**Action item**
Only one stretch of the data below is wanted: the lines starting at the one with "- Updated Plugins" and ending at the one with "- Knife model changer", both included, given again exactly.

☆ ☆ ☆ ☆ ☆ ☆ ☆

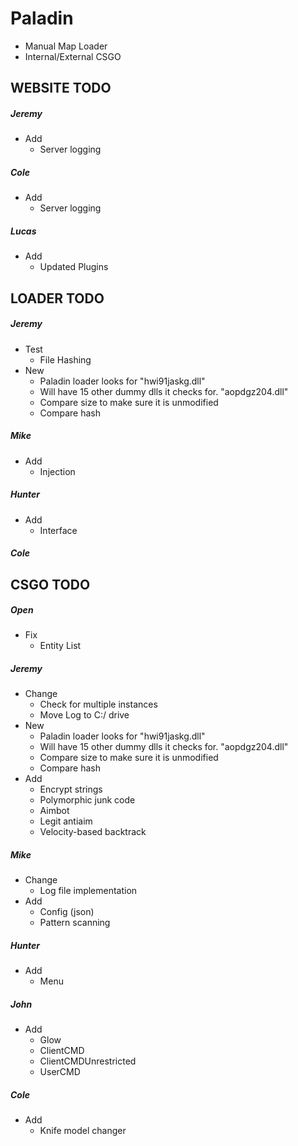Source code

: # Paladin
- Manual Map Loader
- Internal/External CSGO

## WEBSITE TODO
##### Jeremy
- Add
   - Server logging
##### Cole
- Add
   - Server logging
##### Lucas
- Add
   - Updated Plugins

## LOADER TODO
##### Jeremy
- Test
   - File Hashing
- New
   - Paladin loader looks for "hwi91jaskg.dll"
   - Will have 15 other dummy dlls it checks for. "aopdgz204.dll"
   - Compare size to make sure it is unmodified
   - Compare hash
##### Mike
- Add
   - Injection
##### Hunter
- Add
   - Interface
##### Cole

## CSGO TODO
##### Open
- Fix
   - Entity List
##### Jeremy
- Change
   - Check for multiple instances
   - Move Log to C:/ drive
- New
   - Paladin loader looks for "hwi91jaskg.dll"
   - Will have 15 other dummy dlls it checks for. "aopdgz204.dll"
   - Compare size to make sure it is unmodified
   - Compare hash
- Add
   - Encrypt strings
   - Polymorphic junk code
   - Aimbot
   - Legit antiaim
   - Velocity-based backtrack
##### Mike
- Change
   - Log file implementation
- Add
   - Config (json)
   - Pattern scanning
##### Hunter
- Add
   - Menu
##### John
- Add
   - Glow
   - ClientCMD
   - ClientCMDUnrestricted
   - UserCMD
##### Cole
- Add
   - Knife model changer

☆ ☆ ☆ ☆ ☆ ☆ ☆

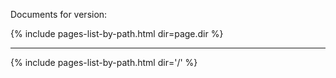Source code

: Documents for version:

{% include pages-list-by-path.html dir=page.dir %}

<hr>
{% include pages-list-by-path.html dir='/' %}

☆ ☆ ☆ ☆ ☆ ☆ ☆

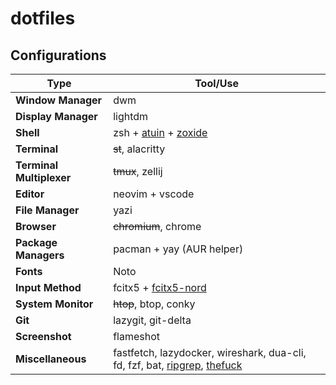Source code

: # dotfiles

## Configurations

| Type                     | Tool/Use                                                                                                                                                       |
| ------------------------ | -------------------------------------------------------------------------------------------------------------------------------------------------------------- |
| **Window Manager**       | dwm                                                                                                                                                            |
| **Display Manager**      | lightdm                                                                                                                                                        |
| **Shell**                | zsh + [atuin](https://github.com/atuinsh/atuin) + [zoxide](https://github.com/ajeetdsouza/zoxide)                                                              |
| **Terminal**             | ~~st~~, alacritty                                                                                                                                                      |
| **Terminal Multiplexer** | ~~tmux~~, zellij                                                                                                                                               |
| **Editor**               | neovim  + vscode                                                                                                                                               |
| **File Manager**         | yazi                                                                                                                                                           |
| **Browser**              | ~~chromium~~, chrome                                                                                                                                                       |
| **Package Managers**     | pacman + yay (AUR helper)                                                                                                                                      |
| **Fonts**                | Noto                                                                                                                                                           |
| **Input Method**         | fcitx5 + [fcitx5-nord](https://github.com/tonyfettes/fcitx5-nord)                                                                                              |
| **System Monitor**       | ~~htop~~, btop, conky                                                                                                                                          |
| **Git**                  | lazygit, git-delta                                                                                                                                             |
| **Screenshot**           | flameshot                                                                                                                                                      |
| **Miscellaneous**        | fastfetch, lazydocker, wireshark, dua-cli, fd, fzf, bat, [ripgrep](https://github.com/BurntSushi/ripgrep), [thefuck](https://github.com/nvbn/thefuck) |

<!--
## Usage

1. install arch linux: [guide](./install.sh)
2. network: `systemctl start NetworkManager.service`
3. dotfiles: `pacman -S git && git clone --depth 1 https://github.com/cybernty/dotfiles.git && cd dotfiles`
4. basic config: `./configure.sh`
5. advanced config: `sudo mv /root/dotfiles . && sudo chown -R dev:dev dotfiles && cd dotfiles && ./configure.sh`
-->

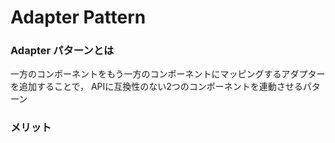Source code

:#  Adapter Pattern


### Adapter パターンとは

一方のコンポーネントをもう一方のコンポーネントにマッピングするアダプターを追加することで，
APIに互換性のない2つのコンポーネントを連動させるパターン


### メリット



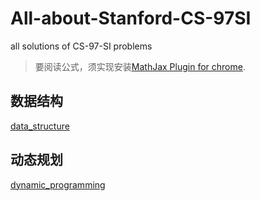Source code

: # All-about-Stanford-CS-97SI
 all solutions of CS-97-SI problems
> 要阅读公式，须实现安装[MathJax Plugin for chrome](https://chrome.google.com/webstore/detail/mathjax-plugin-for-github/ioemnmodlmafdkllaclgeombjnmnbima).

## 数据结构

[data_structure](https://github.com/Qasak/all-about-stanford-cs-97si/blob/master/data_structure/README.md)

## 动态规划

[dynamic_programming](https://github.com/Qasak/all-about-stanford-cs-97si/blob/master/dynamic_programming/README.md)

☆ ☆ ☆ ☆ ☆ ☆ ☆

**Response**
   - Updated Plugins

## LOADER TODO
##### Jeremy
- Test
   - File Hashing
- New
   - Paladin loader looks for "hwi91jaskg.dll"
   - Will have 15 other dummy dlls it checks for. "aopdgz204.dll"
   - Compare size to make sure it is unmodified
   - Compare hash
##### Mike
- Add
   - Injection
##### Hunter
- Add
   - Interface
##### Cole

## CSGO TODO
##### Open
- Fix
   - Entity List
##### Jeremy
- Change
   - Check for multiple instances
   - Move Log to C:/ drive
- New
   - Paladin loader looks for "hwi91jaskg.dll"
   - Will have 15 other dummy dlls it checks for. "aopdgz204.dll"
   - Compare size to make sure it is unmodified
   - Compare hash
- Add
   - Encrypt strings
   - Polymorphic junk code
   - Aimbot
   - Legit antiaim
   - Velocity-based backtrack
##### Mike
- Change
   - Log file implementation
- Add
   - Config (json)
   - Pattern scanning
##### Hunter
- Add
   - Menu
##### John
- Add
   - Glow
   - ClientCMD
   - ClientCMDUnrestricted
   - UserCMD
##### Cole
- Add
   - Knife model changer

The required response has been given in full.